One death I take in my stride, because I believe that the well-being of all farm animals is extremely tenuous, but two ewes collapsing within 24 hours, requiring the vet to come on Maundy Thursday to put an end to their misery, shook me. Guided by gloom, fear and legal requirements, I loaded them into the back of the pickup, covered them with feed sacks and drove them to the Veterinary Laboratories Agency in Bury for post mortems.

Beatrix Potter, a sheep farmer, observed that ‘every lamb that is born, is born to have its throat cut’, but my ewes know a different fate. They’re born to procreate, to grow the flock and, until 2003, they lived here all their natural days and were buried with dignity in the woods. Now, when these creatures, Christianity’s most tender symbol, reach the end of their lives, they are designated ‘fallen stock’ and moved from the farm at the shepherd’s expense for a disposal that lacks reverence and ceremony. But on Easter morning, I found only healthy lambs and ewes looking maternal and relaxed.

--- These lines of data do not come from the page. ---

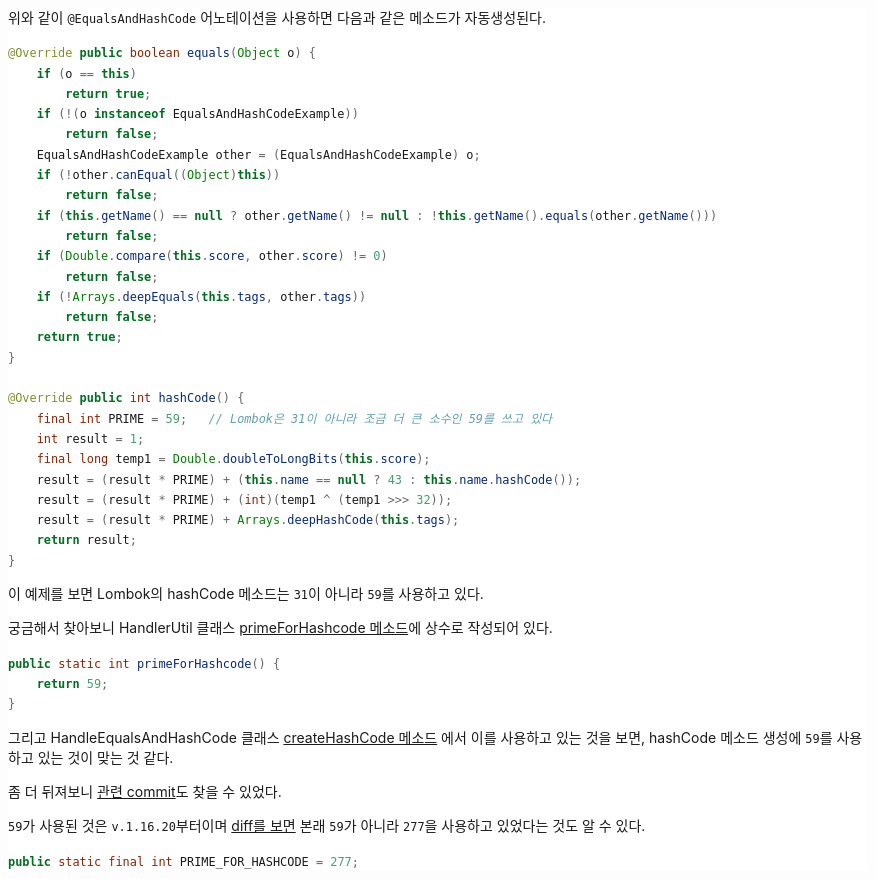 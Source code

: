 위와 같이 `@EqualsAndHashCode` 어노테이션을 사용하면 다음과 같은 메소드가 자동생성된다.

```java
@Override public boolean equals(Object o) {
    if (o == this)
        return true;
    if (!(o instanceof EqualsAndHashCodeExample))
        return false;
    EqualsAndHashCodeExample other = (EqualsAndHashCodeExample) o;
    if (!other.canEqual((Object)this))
        return false;
    if (this.getName() == null ? other.getName() != null : !this.getName().equals(other.getName()))
        return false;
    if (Double.compare(this.score, other.score) != 0)
        return false;
    if (!Arrays.deepEquals(this.tags, other.tags))
        return false;
    return true;
}

@Override public int hashCode() {
    final int PRIME = 59;   // Lombok은 31이 아니라 조금 더 큰 소수인 59를 쓰고 있다
    int result = 1;
    final long temp1 = Double.doubleToLongBits(this.score);
    result = (result * PRIME) + (this.name == null ? 43 : this.name.hashCode());
    result = (result * PRIME) + (int)(temp1 ^ (temp1 >>> 32));
    result = (result * PRIME) + Arrays.deepHashCode(this.tags);
    return result;
}
```

이 예제를 보면 Lombok의 hashCode 메소드는 `31`이 아니라 `59`를 사용하고 있다.

궁금해서 찾아보니 HandlerUtil 클래스 [primeForHashcode 메소드](https://github.com/rzwitserloot/lombok/blob/760a4ec0d35f80bb7aa7089753643ba4c298d62b/src/core/lombok/core/handlers/HandlerUtil.java#L61)에 상수로 작성되어 있다.

```java
public static int primeForHashcode() {
    return 59;
}
```

그리고 HandleEqualsAndHashCode 클래스 [createHashCode 메소드](https://github.com/rzwitserloot/lombok/blob/045638ec1f79f68747f135061d2e026faa719642/src/core/lombok/javac/handlers/HandleEqualsAndHashCode.java#L262)
에서 이를 사용하고 있는 것을 보면, hashCode 메소드 생성에 `59`를 사용하고 있는 것이 맞는 것 같다.

좀 더 뒤져보니 [관련 commit](https://github.com/rzwitserloot/lombok/commit/14cc54527663018cdf7343eefffc8c37fbce93bb#diff-01082d42a593f828cc90164b842e96ddR31)도 찾을 수 있었다.

`59`가 사용된 것은 `v.1.16.20`부터이며
[diff를 보면](https://github.com/rzwitserloot/lombok/commit/14cc54527663018cdf7343eefffc8c37fbce93bb#diff-01082d42a593f828cc90164b842e96ddL30) 본래 `59`가 아니라 `277`을 사용하고 있었다는 것도 알 수 있다.

```java
public static final int PRIME_FOR_HASHCODE = 277;
```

As I walked towards the cattle, however, I saw a small congregation outside the open-sided barn. It was standing around my 20-year-old cow, called Norah. Matriarch of the herd, big as a Bentley, humble as a labrador, sensitive to weather’s moods, gifted at keeping young heifers in line, and fond of apples, massage, hymns and me, she lay on her side, her soulful eyes wide open.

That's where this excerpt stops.